Só identifico um veículo que tem repercutido essa discussão de maneira mais ampla, sem se submeter à pauta dos lobbies dos padrões tecnológicos: é justo este Observatório.

Mas o prof. Gindre também sustenta que a experiência regulatória de outros países (especialmente Estados Unidos, Reino Unido, Canadá, França, Japão, Austrália e a União Européia) recomenda que o Brasil faça o mesmo exercício: mudar as leis para se adequar ao novo cenário. Já aqui, não concordo.

E minha discordância não se dá na condição de advogado de operadoras de telefonia, como indicou o professor. Tampouco se dá na condição de advogado dos radiodifusores, o que também sou. Se dá na posição, incômoda e privilegiada, de alguém que não vê TV, mas vive desses setores há décadas, inclusive na condição de professor na especialização latu sensu em Direito das Telecomunicações do Ipejur da Universidade da Cidade do Rio de Janeiro.

É um truísmo dizer que as leis não mudam a realidade, porque são um reflexo dela mesma. Mas essa obviedade parece estar desconsiderada, na discussão da convergência tecnológica, genericamente, e da TV digital, especialmente.

É preciso que qualquer lei aprovada pelo Congresso Nacional seja aplicada, que sua observância seja exigida e garantida pela sociedade e pelo Poder Público. Sobre o assunto, o prof. Franco Monteiro, da Faculdade de Direito da PUC/SP, lecionava que o Brasil precisa de uma só nova lei, com dois artigos: ‘Primeiro. Cumpram – se as leis existentes. Segundo. Revogam-se as disposições em contrário.’ É um modo debochado de ensinar que as leis produzidas pelo Congresso Nacional morrem, se não forem observadas, cumpridas, acatadas.

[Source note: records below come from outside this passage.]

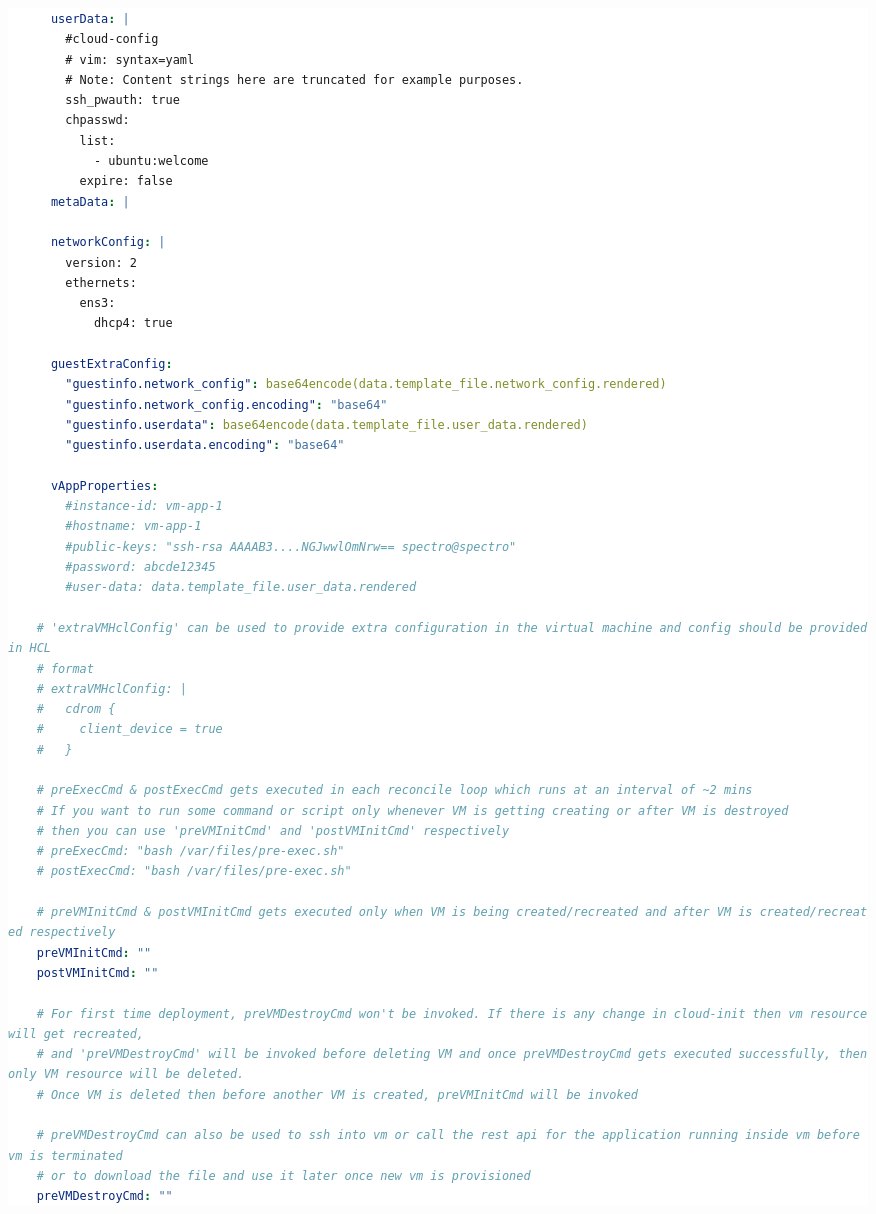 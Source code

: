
 ```yaml
      userData: |
        #cloud-config
        # vim: syntax=yaml
        # Note: Content strings here are truncated for example purposes.
        ssh_pwauth: true
        chpasswd:
          list:
            - ubuntu:welcome
          expire: false
      metaData: |

      networkConfig: |
        version: 2
        ethernets:
          ens3:
            dhcp4: true

      guestExtraConfig:
        "guestinfo.network_config": base64encode(data.template_file.network_config.rendered)
        "guestinfo.network_config.encoding": "base64"
        "guestinfo.userdata": base64encode(data.template_file.user_data.rendered)
        "guestinfo.userdata.encoding": "base64"

      vAppProperties:
        #instance-id: vm-app-1
        #hostname: vm-app-1
        #public-keys: "ssh-rsa AAAAB3....NGJwwlOmNrw== spectro@spectro"
        #password: abcde12345
        #user-data: data.template_file.user_data.rendered

    # 'extraVMHclConfig' can be used to provide extra configuration in the virtual machine and config should be provided in HCL
    # format
    # extraVMHclConfig: |
    #   cdrom {
    #     client_device = true
    #   }

    # preExecCmd & postExecCmd gets executed in each reconcile loop which runs at an interval of ~2 mins
    # If you want to run some command or script only whenever VM is getting creating or after VM is destroyed
    # then you can use 'preVMInitCmd' and 'postVMInitCmd' respectively
    # preExecCmd: "bash /var/files/pre-exec.sh"
    # postExecCmd: "bash /var/files/pre-exec.sh"

    # preVMInitCmd & postVMInitCmd gets executed only when VM is being created/recreated and after VM is created/recreated respectively
    preVMInitCmd: ""
    postVMInitCmd: ""

    # For first time deployment, preVMDestroyCmd won't be invoked. If there is any change in cloud-init then vm resource will get recreated,
    # and 'preVMDestroyCmd' will be invoked before deleting VM and once preVMDestroyCmd gets executed successfully, then only VM resource will be deleted.
    # Once VM is deleted then before another VM is created, preVMInitCmd will be invoked

    # preVMDestroyCmd can also be used to ssh into vm or call the rest api for the application running inside vm before vm is terminated
    # or to download the file and use it later once new vm is provisioned
    preVMDestroyCmd: ""

```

Dou apenas dois exemplos: a Lei 9.294/95 proíbe o fumo em recintos fechados e é solenemente descumprida há 10 anos; o inciso IV do art. 7º da Constituição determina que o salário mínimo seja capaz de atender às necessidades vitais básicas do trabalhador e de sua família com moradia, alimentação, educação, saúde, lazer, vestuário, higiene, transporte e previdência, mas o salário mínimo não sustenta uma única pessoa, que dirá uma família.

Mais meios

O prof. Gindre dá outros exemplos, em seu artigo, de leis que ‘não pegaram’, ‘como a proibição ao monopólio e ao oligopólio, a necessidade de regionalização da produção audiovisual, a criação de meios públicos não-estatais’. E alerto: um exercício mais extenso produziria, só na Constituição, centenas de não-leis, porque promulgadas, mas jamais cumpridas.

É por identificar a inutilidade de uma nova lei para mudar a realidade que afirmo: em matéria de telecomunicação e de radiodifusão o Brasil precisa de enforcement, e não de novas leis.

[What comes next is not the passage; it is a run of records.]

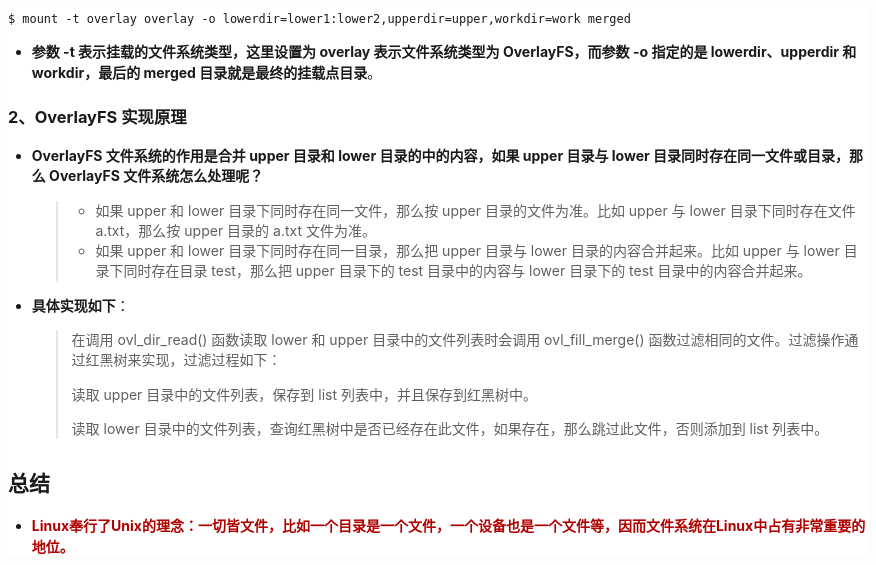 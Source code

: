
 ```shell
$ mount -t overlay overlay -o lowerdir=lower1:lower2,upperdir=upper,workdir=work merged
```

* **参数 -t 表示挂载的文件系统类型，这里设置为 overlay 表示文件系统类型为 OverlayFS，而参数 -o 指定的是 lowerdir、upperdir 和 workdir，最后的 merged 目录就是最终的挂载点目录**。

### 2、OverlayFS 实现原理

* **OverlayFS 文件系统的作用是合并 upper 目录和 lower 目录的中的内容，如果 upper 目录与 lower 目录同时存在同一文件或目录，那么 OverlayFS 文件系统怎么处理呢？**

  > - 如果 upper 和 lower 目录下同时存在同一文件，那么按 upper 目录的文件为准。比如 upper 与 lower 目录下同时存在文件 a.txt，那么按 upper 目录的 a.txt 文件为准。
  > - 如果 upper 和 lower 目录下同时存在同一目录，那么把 upper 目录与 lower 目录的内容合并起来。比如 upper 与 lower 目录下同时存在目录 test，那么把 upper 目录下的 test 目录中的内容与 lower 目录下的 test 目录中的内容合并起来。

* **具体实现如下**：

  > 在调用 ovl_dir_read() 函数读取 lower 和 upper 目录中的文件列表时会调用 ovl_fill_merge() 函数过滤相同的文件。过滤操作通过红黑树来实现，过滤过程如下：
  >
  > 读取 upper 目录中的文件列表，保存到 list 列表中，并且保存到红黑树中。
  >
  > 读取 lower 目录中的文件列表，查询红黑树中是否已经存在此文件，如果存在，那么跳过此文件，否则添加到 list 列表中。



## 总结

* <font color='browm'>**Linux奉行了Unix的理念：一切皆文件，比如一个目录是一个文件，一个设备也是一个文件等，因而文件系统在Linux中占有非常重要的地位。**</font>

Se for verdade que as emissoras de TV só ‘querem usar uma única regra da Constituição, que é a proibição ao capital estrangeiro’, como quer o prof. Gindre, então o país não precisa de uma nova lei: precisa que o Poder Público (no caso concreto, o Ministério das Comunicações) exerça suas atribuições com agilidade, sob o império da lei.

Se for verdade que as operadoras de telecomunicações querem ‘impor novas restrições às emissoras de TV’ e evitar uma nova lei que ‘terminaria impondo restrições às suas redes cada vez mais convergentes’, como afirma o prof. Gindre, então, de novo, não estamos diante de problema que se resolva com lei nova.

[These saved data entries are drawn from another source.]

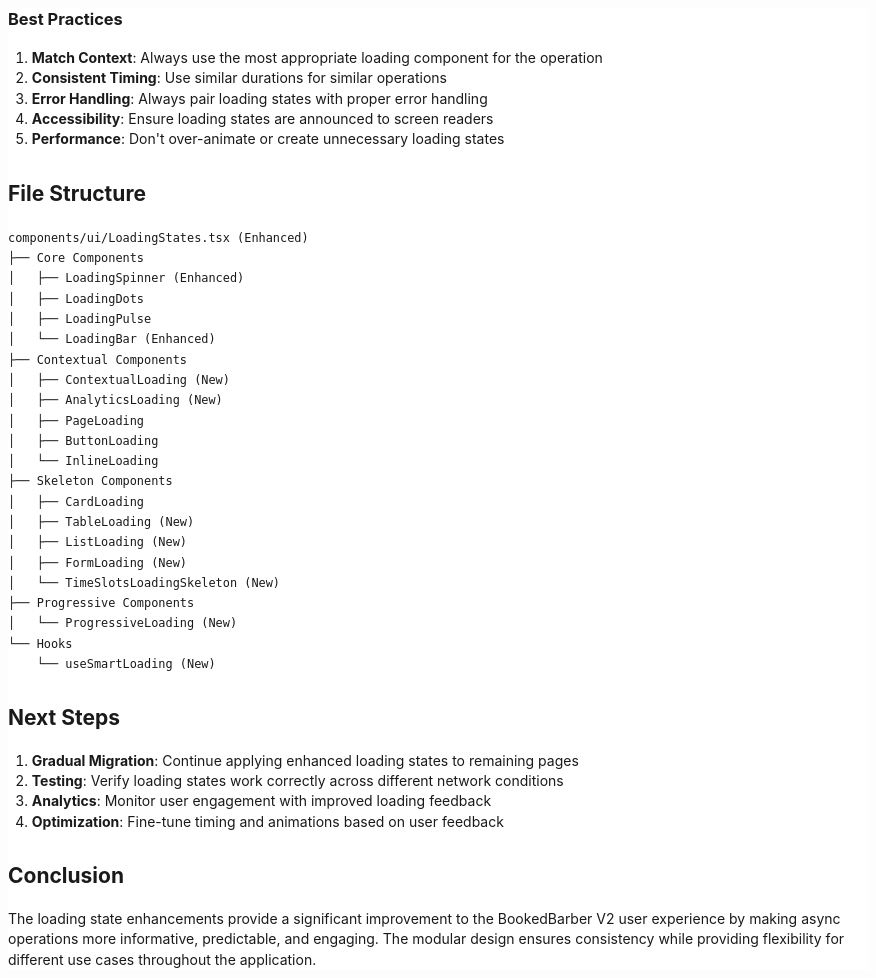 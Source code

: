 ### Best Practices

1. **Match Context**: Always use the most appropriate loading component for the operation
2. **Consistent Timing**: Use similar durations for similar operations
3. **Error Handling**: Always pair loading states with proper error handling
4. **Accessibility**: Ensure loading states are announced to screen readers
5. **Performance**: Don't over-animate or create unnecessary loading states

## File Structure

```
components/ui/LoadingStates.tsx (Enhanced)
├── Core Components
│   ├── LoadingSpinner (Enhanced)
│   ├── LoadingDots
│   ├── LoadingPulse
│   └── LoadingBar (Enhanced)
├── Contextual Components
│   ├── ContextualLoading (New)
│   ├── AnalyticsLoading (New)
│   ├── PageLoading
│   ├── ButtonLoading
│   └── InlineLoading
├── Skeleton Components
│   ├── CardLoading
│   ├── TableLoading (New)
│   ├── ListLoading (New)
│   ├── FormLoading (New)
│   └── TimeSlotsLoadingSkeleton (New)
├── Progressive Components
│   └── ProgressiveLoading (New)
└── Hooks
    └── useSmartLoading (New)
```

## Next Steps

1. **Gradual Migration**: Continue applying enhanced loading states to remaining pages
2. **Testing**: Verify loading states work correctly across different network conditions
3. **Analytics**: Monitor user engagement with improved loading feedback
4. **Optimization**: Fine-tune timing and animations based on user feedback

## Conclusion

The loading state enhancements provide a significant improvement to the BookedBarber V2 user experience by making async operations more informative, predictable, and engaging. The modular design ensures consistency while providing flexibility for different use cases throughout the application.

É preciso cumprir as leis ‘velhas’, é preciso que se garanta o enforcement do Código Brasileiro de Telecomunicações (Lei 4.117/62), da Lei da Concorrência (8.884/94), da Lei do Cabo (8.977/95), da Lei Geral de Telecomunicações (9.472/95) e, é evidente, da própria Constituição Federal, seja nos deveres dos radiodifusores, seja na proibição de monopólios. E, para esse fim, é preciso dotar o Ministério das Comunicações, o Cade e a Anatel de meios (pessoal e infra-estrutura) para que possam exigir o cumprimento de tais leis.

Mas, volto à experiência estrangeira: por que não seguir o exemplo europeu ou americano? Proponho duas vertentes de respostas.

Promessa não materializada

Primeiro, porque o brasileiro é pobre. No país do fome zero não faz sentido aplicar modelos válidos para países cujo PIB per capita é muitas vezes maior que o brasileiro. Enfatizo: telecomunicação custa e custa caro. Seja o terminal (um computador), sejam os conversores (set top boxes), seja o consumo mensal (assinatura, pay per view etc.), de modo que modelos europeus ou americanos não funcionariam aqui. Aliás, em matéria de TV digital, não funcionam nem lá: a baixíssima penetração da TV digital americana e européia é razão de constrangimento e preocupação das autoridades respectivas.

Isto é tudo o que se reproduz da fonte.